Rene James Wales

Item

Title

Rene James Wales

Date

May 20, 1880 to December 17, 1963

Description

One of Stickley's earliest designers, René James Wales, has been largely lost to history and unrecognized in previous scholarship. Documented in Stickley's shop as early as 1899, he appears to have moved to Syracuse sometime in the prior year and appeared in the City Directory for 1899 as a "designer." By 1901 the directory noted he was removed to Oneida, probably to rejoin his family as his father DeFlorence Wales lived there.

The 1905 New York State Census recorded Wales as married, living in Oneida, and employed as the foreman of a casket factory. Although he continued to maintain a residence in Oneida, by 1910 he also appeared in Springfield, Massachusetts as the foreman of a "cas. shop," presumably the American Casket Company.
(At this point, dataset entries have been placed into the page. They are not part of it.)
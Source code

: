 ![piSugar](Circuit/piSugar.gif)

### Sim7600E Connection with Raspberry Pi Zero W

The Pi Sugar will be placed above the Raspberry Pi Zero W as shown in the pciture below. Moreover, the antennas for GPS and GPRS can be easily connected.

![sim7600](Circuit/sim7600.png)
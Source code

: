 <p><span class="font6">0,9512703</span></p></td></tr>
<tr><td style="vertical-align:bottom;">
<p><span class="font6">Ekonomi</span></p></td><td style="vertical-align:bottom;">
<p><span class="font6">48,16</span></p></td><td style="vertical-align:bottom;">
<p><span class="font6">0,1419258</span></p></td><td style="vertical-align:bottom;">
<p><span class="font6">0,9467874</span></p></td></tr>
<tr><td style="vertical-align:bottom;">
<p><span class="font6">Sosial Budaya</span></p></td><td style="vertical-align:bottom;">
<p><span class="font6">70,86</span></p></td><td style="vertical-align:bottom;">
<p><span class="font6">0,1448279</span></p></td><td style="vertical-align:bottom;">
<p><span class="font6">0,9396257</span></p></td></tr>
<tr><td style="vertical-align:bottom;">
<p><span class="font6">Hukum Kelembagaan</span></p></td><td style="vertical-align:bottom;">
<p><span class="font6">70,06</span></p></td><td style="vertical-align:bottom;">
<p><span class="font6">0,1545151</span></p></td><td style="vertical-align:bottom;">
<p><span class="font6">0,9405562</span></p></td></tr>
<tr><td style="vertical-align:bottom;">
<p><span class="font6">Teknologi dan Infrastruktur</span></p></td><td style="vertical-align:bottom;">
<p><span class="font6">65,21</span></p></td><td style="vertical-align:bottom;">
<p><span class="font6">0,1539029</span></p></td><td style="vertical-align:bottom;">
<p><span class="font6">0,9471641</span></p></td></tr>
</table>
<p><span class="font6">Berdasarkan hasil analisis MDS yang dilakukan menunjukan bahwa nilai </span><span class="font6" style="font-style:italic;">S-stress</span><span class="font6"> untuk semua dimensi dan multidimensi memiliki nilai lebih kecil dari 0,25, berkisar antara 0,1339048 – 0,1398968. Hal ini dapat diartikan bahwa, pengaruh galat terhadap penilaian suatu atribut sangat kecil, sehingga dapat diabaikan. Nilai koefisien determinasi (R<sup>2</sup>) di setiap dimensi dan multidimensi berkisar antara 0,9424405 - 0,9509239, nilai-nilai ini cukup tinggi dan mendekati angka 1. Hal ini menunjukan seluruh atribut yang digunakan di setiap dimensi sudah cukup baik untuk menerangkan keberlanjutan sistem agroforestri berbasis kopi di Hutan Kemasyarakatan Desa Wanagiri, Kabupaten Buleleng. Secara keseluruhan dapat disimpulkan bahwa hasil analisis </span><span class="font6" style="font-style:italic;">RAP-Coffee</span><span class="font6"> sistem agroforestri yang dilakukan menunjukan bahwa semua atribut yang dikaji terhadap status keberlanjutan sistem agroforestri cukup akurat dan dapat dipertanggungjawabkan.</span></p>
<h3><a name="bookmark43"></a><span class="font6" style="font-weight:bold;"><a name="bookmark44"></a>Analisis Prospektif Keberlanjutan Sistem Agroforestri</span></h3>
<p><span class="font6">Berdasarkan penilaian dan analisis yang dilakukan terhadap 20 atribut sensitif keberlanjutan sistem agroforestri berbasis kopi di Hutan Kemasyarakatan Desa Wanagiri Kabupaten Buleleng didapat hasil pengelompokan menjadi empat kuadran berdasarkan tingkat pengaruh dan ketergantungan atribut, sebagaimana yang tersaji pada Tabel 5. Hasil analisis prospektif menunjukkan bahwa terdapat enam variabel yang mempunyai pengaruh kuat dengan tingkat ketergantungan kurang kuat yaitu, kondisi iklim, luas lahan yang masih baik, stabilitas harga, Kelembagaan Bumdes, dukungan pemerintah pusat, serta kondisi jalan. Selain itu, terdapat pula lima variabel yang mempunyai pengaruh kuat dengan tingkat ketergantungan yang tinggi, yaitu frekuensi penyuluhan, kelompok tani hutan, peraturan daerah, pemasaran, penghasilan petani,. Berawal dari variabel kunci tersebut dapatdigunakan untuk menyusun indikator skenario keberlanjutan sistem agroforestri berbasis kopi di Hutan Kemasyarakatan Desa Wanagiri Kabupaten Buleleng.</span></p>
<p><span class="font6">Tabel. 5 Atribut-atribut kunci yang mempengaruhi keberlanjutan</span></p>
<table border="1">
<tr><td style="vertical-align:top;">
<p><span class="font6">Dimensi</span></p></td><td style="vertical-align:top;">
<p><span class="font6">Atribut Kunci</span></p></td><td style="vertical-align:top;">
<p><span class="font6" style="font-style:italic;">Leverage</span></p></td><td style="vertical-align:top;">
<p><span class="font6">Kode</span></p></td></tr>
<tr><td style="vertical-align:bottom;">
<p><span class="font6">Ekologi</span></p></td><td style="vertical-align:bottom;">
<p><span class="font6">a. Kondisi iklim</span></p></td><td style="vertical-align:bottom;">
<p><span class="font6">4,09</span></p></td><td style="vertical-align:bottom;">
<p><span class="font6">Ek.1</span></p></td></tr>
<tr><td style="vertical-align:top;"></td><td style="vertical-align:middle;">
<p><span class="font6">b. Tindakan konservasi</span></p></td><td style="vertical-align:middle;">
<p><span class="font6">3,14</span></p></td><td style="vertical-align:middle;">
Wales’s later life is marked by frequent moves and a focus on mechanical items, rather than design and woodworking. By 1918, he was living in Philadelphia and working as an inspector of naval aircraft for the United States government across the Delaware River in Camden, New Jersey. In 1924, he was recorded in Rochester, New York and the following year was working for the American Machine Company as an inspector. Sometime between 1925 and 1930, he returned to Pennsylvania, where he lived in Upper Darby and worked as a machinery salesman. He moved to Pittsfield, New York by 1940 and was recorded in the census as a “demonstrator” of “heavy machinery.” In April 1942, he listed himself as self-employed, though provided no additional information on his World War II registration card. Wales died on December 17, 1963.